Records for processing:
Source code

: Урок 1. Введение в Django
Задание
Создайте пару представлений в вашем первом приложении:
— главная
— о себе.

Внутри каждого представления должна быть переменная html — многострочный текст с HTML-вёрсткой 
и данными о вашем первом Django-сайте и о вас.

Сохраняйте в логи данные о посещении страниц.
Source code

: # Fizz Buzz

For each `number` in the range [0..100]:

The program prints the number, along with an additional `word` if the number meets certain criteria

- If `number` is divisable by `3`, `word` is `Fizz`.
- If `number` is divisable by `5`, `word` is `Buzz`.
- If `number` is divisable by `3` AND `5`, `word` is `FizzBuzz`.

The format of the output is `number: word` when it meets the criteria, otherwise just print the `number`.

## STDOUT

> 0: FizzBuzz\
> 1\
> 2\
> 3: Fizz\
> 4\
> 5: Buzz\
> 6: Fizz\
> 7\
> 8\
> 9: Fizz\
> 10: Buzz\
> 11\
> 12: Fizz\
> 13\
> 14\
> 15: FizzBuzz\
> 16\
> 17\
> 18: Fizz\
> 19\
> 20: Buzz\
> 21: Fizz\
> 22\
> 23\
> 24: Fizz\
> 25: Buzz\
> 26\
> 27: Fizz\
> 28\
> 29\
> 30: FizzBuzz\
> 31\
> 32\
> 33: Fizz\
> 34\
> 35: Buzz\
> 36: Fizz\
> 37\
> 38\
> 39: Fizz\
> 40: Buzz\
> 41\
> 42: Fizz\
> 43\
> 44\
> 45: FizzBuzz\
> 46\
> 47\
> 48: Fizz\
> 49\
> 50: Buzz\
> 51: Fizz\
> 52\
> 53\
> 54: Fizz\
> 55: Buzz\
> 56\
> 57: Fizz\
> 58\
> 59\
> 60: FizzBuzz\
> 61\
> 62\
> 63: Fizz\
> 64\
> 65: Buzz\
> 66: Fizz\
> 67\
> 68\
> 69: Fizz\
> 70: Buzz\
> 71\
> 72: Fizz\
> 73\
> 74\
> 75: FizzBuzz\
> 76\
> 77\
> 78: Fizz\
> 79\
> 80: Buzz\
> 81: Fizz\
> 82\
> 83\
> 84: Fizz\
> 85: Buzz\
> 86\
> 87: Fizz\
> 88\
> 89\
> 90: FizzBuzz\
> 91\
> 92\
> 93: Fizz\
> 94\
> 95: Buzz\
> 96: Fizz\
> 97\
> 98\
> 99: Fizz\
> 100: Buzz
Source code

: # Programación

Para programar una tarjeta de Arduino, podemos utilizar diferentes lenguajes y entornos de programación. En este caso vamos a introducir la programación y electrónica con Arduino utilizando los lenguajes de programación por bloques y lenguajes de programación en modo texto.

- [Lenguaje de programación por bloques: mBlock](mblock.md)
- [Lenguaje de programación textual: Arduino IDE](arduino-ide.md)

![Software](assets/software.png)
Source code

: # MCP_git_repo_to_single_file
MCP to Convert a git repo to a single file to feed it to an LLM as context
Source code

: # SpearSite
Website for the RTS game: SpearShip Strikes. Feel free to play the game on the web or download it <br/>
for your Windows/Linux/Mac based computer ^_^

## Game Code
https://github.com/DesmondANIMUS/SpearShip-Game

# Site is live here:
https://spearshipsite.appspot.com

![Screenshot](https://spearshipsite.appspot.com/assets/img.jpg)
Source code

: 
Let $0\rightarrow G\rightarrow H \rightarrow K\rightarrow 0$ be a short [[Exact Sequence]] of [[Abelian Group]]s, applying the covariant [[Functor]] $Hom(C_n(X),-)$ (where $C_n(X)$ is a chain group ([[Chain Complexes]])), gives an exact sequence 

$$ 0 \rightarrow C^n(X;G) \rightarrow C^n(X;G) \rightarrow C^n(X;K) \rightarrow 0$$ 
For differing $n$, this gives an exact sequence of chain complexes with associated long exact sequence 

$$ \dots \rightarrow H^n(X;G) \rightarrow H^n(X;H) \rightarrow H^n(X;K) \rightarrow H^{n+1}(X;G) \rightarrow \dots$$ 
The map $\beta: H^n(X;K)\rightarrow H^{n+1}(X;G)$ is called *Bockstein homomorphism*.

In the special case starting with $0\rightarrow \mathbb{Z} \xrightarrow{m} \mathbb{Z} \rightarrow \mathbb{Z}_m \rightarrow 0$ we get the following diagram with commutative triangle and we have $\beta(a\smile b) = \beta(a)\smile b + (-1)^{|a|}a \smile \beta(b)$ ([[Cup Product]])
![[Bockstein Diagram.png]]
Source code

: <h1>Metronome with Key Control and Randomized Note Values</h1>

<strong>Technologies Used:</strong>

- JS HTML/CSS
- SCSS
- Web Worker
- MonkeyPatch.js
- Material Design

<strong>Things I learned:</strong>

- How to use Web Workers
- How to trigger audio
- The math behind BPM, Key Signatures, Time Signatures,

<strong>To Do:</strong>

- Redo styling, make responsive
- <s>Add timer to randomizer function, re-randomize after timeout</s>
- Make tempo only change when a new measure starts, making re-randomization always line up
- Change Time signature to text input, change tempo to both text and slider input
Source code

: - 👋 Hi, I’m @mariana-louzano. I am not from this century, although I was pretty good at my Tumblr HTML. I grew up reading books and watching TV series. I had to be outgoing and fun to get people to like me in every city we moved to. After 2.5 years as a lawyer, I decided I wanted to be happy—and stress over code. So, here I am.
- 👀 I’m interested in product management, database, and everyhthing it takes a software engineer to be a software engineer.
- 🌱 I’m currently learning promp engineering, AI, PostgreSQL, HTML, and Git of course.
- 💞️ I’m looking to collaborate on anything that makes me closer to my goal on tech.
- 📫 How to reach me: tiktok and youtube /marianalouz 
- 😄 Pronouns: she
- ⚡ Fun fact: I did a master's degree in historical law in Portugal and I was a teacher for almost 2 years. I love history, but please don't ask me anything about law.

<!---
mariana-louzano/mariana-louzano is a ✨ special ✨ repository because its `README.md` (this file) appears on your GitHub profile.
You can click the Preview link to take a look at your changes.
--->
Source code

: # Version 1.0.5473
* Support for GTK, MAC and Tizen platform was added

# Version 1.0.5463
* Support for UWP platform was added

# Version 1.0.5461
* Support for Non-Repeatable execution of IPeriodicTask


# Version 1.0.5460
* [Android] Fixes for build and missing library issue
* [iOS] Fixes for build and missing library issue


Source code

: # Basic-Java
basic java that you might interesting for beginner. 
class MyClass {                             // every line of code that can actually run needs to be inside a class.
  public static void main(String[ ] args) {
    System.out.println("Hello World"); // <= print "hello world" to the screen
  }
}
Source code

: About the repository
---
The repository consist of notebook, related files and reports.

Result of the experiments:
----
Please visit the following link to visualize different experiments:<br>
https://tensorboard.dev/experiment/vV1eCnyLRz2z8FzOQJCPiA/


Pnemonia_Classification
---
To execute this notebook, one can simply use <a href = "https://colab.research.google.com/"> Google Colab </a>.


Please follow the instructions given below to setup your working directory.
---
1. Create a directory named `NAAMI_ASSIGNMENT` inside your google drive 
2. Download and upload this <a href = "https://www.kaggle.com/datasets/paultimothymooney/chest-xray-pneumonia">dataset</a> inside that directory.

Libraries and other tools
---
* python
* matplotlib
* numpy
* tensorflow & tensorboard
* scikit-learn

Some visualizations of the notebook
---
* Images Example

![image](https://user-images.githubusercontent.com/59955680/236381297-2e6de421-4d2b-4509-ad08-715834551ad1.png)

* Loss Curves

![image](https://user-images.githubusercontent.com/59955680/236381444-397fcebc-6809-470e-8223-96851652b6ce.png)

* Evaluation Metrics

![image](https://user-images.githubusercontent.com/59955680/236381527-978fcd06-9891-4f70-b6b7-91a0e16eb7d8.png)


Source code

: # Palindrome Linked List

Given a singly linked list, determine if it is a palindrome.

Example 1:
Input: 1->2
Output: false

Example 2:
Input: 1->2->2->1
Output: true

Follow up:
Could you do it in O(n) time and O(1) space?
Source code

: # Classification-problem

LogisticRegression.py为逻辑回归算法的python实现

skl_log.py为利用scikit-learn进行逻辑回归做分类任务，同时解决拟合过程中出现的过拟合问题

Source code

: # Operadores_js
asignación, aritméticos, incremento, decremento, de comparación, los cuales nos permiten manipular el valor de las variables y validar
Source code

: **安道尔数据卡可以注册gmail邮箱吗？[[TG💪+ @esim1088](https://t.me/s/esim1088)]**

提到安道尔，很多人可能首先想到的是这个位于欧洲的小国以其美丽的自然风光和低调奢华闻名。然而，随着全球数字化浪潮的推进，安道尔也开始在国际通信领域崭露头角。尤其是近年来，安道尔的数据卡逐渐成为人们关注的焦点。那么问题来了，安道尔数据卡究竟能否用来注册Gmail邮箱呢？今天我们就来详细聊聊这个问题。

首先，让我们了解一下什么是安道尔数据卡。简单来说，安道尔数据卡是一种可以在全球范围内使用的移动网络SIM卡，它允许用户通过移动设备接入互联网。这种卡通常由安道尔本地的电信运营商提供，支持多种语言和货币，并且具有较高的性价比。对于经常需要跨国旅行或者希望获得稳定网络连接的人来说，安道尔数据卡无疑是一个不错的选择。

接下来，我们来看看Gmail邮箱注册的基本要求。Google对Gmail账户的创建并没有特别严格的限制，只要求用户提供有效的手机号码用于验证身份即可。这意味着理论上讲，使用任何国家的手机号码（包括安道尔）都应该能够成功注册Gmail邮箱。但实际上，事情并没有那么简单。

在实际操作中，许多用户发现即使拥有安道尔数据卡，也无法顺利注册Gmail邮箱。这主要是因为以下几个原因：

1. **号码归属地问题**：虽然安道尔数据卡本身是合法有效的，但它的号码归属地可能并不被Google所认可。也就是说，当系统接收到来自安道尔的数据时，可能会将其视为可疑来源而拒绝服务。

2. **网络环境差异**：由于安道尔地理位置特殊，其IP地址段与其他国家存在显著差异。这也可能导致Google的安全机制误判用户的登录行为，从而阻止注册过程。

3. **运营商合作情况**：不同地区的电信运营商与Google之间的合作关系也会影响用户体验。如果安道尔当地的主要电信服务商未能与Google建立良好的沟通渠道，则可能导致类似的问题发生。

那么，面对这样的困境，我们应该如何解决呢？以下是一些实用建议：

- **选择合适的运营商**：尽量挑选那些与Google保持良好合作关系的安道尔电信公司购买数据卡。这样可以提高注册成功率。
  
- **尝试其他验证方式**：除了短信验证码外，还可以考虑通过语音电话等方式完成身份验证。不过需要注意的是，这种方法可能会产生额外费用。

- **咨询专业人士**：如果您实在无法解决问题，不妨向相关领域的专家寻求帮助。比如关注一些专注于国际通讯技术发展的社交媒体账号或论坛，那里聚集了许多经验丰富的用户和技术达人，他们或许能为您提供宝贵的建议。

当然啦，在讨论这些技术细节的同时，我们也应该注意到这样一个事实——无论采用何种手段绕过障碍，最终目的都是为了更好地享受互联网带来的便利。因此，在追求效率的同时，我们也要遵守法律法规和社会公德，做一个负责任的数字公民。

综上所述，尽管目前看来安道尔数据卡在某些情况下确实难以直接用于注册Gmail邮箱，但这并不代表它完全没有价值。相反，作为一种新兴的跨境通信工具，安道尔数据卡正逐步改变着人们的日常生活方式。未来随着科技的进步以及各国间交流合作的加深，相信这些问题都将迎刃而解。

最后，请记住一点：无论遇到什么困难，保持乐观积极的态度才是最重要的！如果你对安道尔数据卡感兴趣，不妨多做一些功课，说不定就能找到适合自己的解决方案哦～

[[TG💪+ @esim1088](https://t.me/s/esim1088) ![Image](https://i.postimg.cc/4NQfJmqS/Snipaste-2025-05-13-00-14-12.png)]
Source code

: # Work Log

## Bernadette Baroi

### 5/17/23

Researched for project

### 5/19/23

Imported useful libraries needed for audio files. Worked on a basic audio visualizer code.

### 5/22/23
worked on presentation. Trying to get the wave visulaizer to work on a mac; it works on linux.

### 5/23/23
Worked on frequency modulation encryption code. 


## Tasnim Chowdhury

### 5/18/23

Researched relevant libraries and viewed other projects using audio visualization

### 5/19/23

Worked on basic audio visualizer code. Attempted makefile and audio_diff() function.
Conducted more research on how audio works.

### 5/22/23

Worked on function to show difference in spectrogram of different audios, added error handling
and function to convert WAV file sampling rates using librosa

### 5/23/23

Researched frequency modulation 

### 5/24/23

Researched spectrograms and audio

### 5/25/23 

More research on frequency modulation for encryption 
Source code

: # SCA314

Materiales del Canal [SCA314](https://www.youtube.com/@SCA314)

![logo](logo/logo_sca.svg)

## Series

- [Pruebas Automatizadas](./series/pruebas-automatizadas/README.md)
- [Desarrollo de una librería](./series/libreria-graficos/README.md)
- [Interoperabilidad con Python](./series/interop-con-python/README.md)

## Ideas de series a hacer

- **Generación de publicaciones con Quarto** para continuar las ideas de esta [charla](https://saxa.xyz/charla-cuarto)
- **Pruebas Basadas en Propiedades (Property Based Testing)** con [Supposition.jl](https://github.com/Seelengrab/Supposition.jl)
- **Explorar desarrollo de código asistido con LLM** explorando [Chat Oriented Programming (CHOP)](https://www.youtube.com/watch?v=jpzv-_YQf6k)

Work item: Out of the records above, pull the lines that include the word "chain".

Reply:
Let $0\rightarrow G\rightarrow H \rightarrow K\rightarrow 0$ be a short [[Exact Sequence]] of [[Abelian Group]]s, applying the covariant [[Functor]] $Hom(C_n(X),-)$ (where $C_n(X)$ is a chain group ([[Chain Complexes]])), gives an exact sequence 
For differing $n$, this gives an exact sequence of chain complexes with associated long exact sequence 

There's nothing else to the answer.